X_train_all: sps.csr_matrix: The matrix to feed into recommender.

compute_item_embedding(X)[source]

Given an unknown items’ interaction with known user, computes the latent factors of the items by least square (fixing user embeddings).

Parameters:: X (Union[csr_matrix, csc_matrix]) – The interaction history of the new users. X.shape[0] must be equal to self.n_users.
Return type:: ndarray

compute_user_embedding(X)[source]

Given an unknown users’ interaction with known items, computes the latent factors of the users by least square (fixing item embeddings).

Parameters:: X (Union[csr_matrix, csc_matrix]) – The interaction history of the new users. X.shape[1] must be equal to self.n_items.
Return type:: ndarray

get_item_embedding()[source]

Get item embedding vectors.

Returns:: The latent vector representation of items. Its number of rows is equal to the number of the items.
Return type:: ndarray

get_score(user_indices)[source]

Compute the item recommendation score for a subset of users.

Parameters:: user_indices (ndarray) – The index defines the subset of users.
Returns:: The item scores. Its shape will be (len(user_indices), self.n_items)
Return type:: ndarray

get_score_block(begin, end)[source]

Compute the score for a block of the users.

Parameters:

begin (int) – where the evaluated user block begins.
end (int) – where the evaluated user block ends.

Returns:

The item scores. Its shape will be (end - begin, self.n_items)

Return type:

ndarray

get_score_cold_user(X)[source]

Compute the item recommendation score for unseen users whose profiles are given as another user-item relation matrix.

Parameters:: X (Union[csr_matrix, csc_matrix]) – The profile user-item relation matrix for unseen users. Its number of rows is arbitrary, but the number of columns must be self.n_items.
Returns:: Computed item scores for users. Its shape is equal to X.
Return type:: ndarray

get_score_cold_user_remove_seen(X)

Compute the item recommendation score for unseen users whose profiles are given as another user-item relation matrix. The score will then be masked by the input.

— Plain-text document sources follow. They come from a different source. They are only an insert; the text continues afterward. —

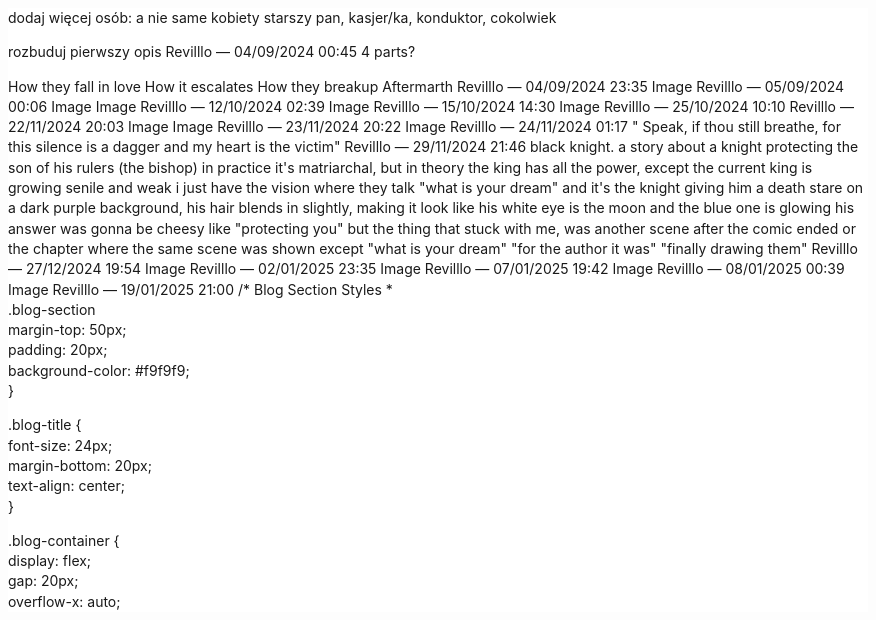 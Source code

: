 dodaj więcej osób: a nie same kobiety
starszy pan, kasjer/ka, konduktor, cokolwiek

rozbuduj pierwszy opis
Revilllo — 04/09/2024 00:45
4 parts?

How they fall in love
How it escalates
How they breakup
Aftermarth
Revilllo — 04/09/2024 23:35
Image
Revilllo — 05/09/2024 00:06
Image
Image
Revilllo — 12/10/2024 02:39
Image
Revilllo — 15/10/2024 14:30
Image
Revilllo — 25/10/2024 10:10
Revilllo — 22/11/2024 20:03
Image
Image
Revilllo — 23/11/2024 20:22
Image
Revilllo — 24/11/2024 01:17
" Speak, if thou still breathe, for this silence is a dagger and my heart is the victim"
Revilllo — 29/11/2024 21:46
black knight. a story about a knight protecting the son of his rulers (the bishop)
in practice it's matriarchal, but in theory the king has all the power, except the current king is growing senile and weak
i just have the vision where they talk
"what is your dream" and it's the knight giving him a death stare on a dark purple background, his hair blends in slightly, making it look like his white eye is the moon and the blue one is glowing
his answer was gonna be cheesy like "protecting you"
but the thing that stuck with me, was another scene after the comic ended
or the chapter
where the same scene was shown
except "what is your dream" "for the author it was" "finally drawing them"
Revilllo — 27/12/2024 19:54
Image
Revilllo — 02/01/2025 23:35
Image
Revilllo — 07/01/2025 19:42
Image
Revilllo — 08/01/2025 00:39
Image
Revilllo — 19/01/2025 21:00
/* Blog Section Styles *<br />
.blog-section<br />
    margin-top: 50px;<br />
    padding: 20px;<br />
    background-color: #f9f9f9;<br />
}</p>
<p>.blog-title {<br />
    font-size: 24px;<br />
    margin-bottom: 20px;<br />
    text-align: center;<br />
}</p>
<p>.blog-container {<br />
    display: flex;<br />
    gap: 20px;<br />
    overflow-x: auto;<br /> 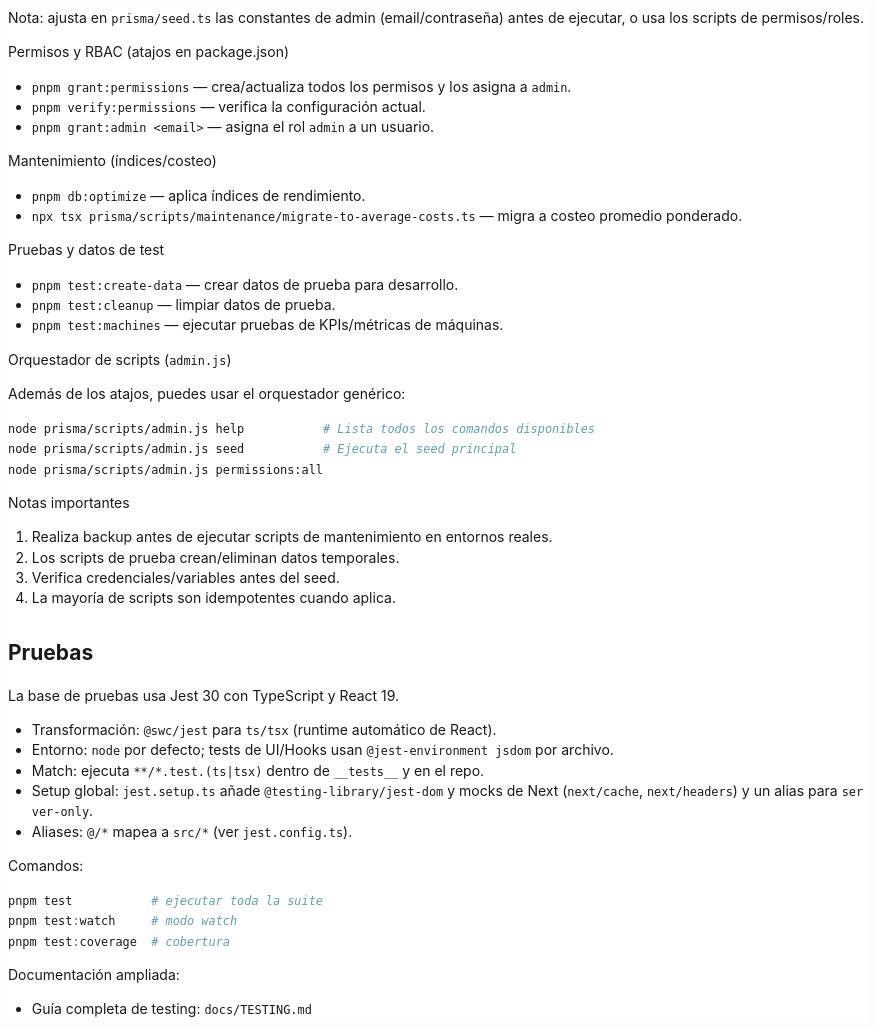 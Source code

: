Nota: ajusta en `prisma/seed.ts` las constantes de admin (email/contraseña) antes de ejecutar, o usa los scripts de permisos/roles.

Permisos y RBAC (atajos en package.json)

- `pnpm grant:permissions` — crea/actualiza todos los permisos y los asigna a `admin`.
- `pnpm verify:permissions` — verifica la configuración actual.
- `pnpm grant:admin <email>` — asigna el rol `admin` a un usuario.

Mantenimiento (índices/costeo)

- `pnpm db:optimize` — aplica índices de rendimiento.
- `npx tsx prisma/scripts/maintenance/migrate-to-average-costs.ts` — migra a costeo promedio ponderado.

Pruebas y datos de test

- `pnpm test:create-data` — crear datos de prueba para desarrollo.
- `pnpm test:cleanup` — limpiar datos de prueba.
- `pnpm test:machines` — ejecutar pruebas de KPIs/métricas de máquinas.

Orquestador de scripts (`admin.js`)

Además de los atajos, puedes usar el orquestador genérico:

```bash
node prisma/scripts/admin.js help           # Lista todos los comandos disponibles
node prisma/scripts/admin.js seed           # Ejecuta el seed principal
node prisma/scripts/admin.js permissions:all
```

Notas importantes

1) Realiza backup antes de ejecutar scripts de mantenimiento en entornos reales.
2) Los scripts de prueba crean/eliminan datos temporales.
3) Verifica credenciales/variables antes del seed.
4) La mayoría de scripts son idempotentes cuando aplica.

## Pruebas

La base de pruebas usa Jest 30 con TypeScript y React 19.

- Transformación: `@swc/jest` para `ts/tsx` (runtime automático de React).
- Entorno: `node` por defecto; tests de UI/Hooks usan `@jest-environment jsdom` por archivo.
- Match: ejecuta `**/*.test.(ts|tsx)` dentro de `__tests__` y en el repo.
- Setup global: `jest.setup.ts` añade `@testing-library/jest-dom` y mocks de Next (`next/cache`, `next/headers`) y un alias para `server-only`.
- Aliases: `@/*` mapea a `src/*` (ver `jest.config.ts`).

Comandos:

```powershell
pnpm test           # ejecutar toda la suite
pnpm test:watch     # modo watch
pnpm test:coverage  # cobertura
```

Documentación ampliada:
- Guía completa de testing: `docs/TESTING.md`
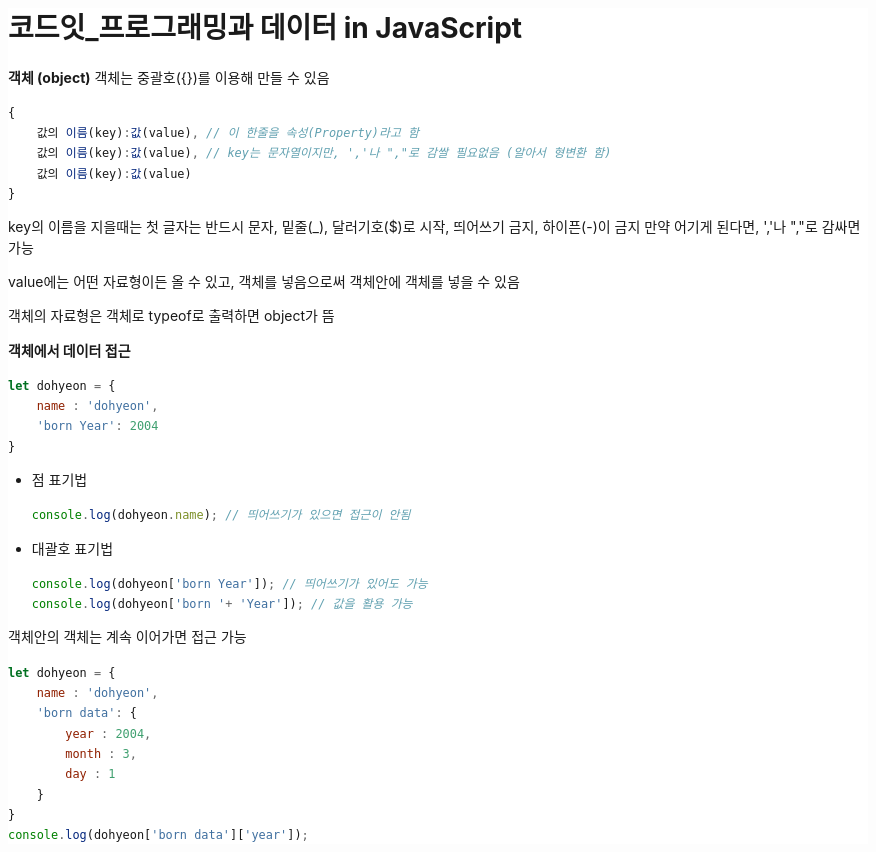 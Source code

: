# 코드잇_프로그래밍과 데이터 in JavaScript

**객체 (object)**
객체는 중괄호({})를 이용해 만들 수 있음

``` javascript
{
    값의 이름(key):값(value), // 이 한줄을 속성(Property)라고 함
    값의 이름(key):값(value), // key는 문자열이지만, ','나 ","로 감쌀 필요없음 (알아서 형변환 함)
    값의 이름(key):값(value)
}
```

key의 이름을 지을때는 첫 글자는 반드시 문자, 밑줄(_), 달러기호($)로 시작, 띄어쓰기 금지, 하이픈(-)이 금지
만약 어기게 된다면, ','나 ","로 감싸면 가능

value에는 어떤 자료형이든 올 수 있고, 객체를 넣음으로써 객체안에 객체를 넣을 수 있음

객체의 자료형은 객체로 typeof로 출력하면 object가 뜸



**객체에서 데이터 접근**

```javascript
let dohyeon = {
    name : 'dohyeon',
    'born Year': 2004
}
```

- 점 표기법

  ``` javascript
  console.log(dohyeon.name); // 띄어쓰기가 있으면 접근이 안됨
  ```

- 대괄호 표기법

  ```javascript
  console.log(dohyeon['born Year']); // 띄어쓰기가 있어도 가능
  console.log(dohyeon['born '+ 'Year']); // 값을 활용 가능
  ```

객체안의 객체는 계속 이어가면 접근 가능

``` javascript
let dohyeon = {
    name : 'dohyeon',
    'born data': {
        year : 2004,
        month : 3,
        day : 1
    }
}
console.log(dohyeon['born data']['year']);
```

Parameters:: X (Union[csr_matrix, csc_matrix]) – The profile user-item relation matrix for unseen users. Its number of rows is arbitrary, but the number of columns must be self.n_items.
Returns:: Computed & masked item scores for users. Its shape is equal to X.
Return type:: ndarray

get_score_from_user_embedding(user_embedding)[source]

Compute the item score from user embedding. Mainly used for cold-start scenario.

Parameters:: user_embedding (ndarray) – Latent user representation obtained elsewhere.
Returns:: The score array. Its shape will be (user_embedding.shape[0], self.n_items)
Return type:: DenseScoreArray

get_score_remove_seen(user_indices)

Compute the item score and mask the item in the training set. Masked items will have the score -inf.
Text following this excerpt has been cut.